Required action:
Produce a verbatim copy of the lines from the one holding "- Fix: Incorrect" through the last line of the listing, and nothing else.

★ ★ ★ ★ ★ ★ ★

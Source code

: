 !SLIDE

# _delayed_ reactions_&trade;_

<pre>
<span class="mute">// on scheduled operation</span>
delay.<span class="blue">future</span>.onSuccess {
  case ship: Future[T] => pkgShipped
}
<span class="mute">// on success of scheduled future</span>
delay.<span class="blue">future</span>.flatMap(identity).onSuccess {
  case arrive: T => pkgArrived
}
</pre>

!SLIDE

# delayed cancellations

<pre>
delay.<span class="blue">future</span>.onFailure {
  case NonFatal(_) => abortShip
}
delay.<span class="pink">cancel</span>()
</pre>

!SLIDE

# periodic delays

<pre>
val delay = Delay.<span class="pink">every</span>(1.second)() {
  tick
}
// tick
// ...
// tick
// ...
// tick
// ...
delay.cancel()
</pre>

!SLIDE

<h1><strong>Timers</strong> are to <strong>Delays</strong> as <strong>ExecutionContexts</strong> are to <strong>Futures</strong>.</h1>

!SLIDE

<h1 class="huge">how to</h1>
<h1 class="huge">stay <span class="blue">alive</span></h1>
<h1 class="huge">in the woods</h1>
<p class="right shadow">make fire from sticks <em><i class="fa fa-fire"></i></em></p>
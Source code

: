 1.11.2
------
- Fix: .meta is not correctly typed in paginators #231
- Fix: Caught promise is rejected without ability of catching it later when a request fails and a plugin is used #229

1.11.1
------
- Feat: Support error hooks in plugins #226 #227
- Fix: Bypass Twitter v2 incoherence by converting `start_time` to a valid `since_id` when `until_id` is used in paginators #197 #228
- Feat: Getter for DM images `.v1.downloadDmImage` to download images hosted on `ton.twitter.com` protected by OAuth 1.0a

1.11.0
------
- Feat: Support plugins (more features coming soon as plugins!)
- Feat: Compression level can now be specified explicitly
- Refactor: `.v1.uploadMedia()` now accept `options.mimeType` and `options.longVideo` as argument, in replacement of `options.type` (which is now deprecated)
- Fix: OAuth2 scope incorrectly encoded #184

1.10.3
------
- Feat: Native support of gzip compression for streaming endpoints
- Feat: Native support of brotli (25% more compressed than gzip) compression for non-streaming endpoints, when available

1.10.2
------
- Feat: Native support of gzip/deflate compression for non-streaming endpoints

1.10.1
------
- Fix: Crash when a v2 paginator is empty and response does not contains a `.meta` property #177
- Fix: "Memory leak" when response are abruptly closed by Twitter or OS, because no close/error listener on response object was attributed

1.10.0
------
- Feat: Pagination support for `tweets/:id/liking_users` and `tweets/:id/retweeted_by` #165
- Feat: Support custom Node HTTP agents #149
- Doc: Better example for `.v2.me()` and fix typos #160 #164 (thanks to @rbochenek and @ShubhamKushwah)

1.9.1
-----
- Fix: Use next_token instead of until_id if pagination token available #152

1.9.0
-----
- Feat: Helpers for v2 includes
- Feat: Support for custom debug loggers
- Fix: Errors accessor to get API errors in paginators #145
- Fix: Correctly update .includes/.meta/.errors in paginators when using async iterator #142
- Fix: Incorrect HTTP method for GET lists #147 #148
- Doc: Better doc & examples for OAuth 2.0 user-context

★ ★ ★ ★ ★ ★ ★

Solution for this exercise:
- Fix: Incorrect HTTP method for GET lists #147 #148
- Doc: Better doc & examples for OAuth 2.0 user-context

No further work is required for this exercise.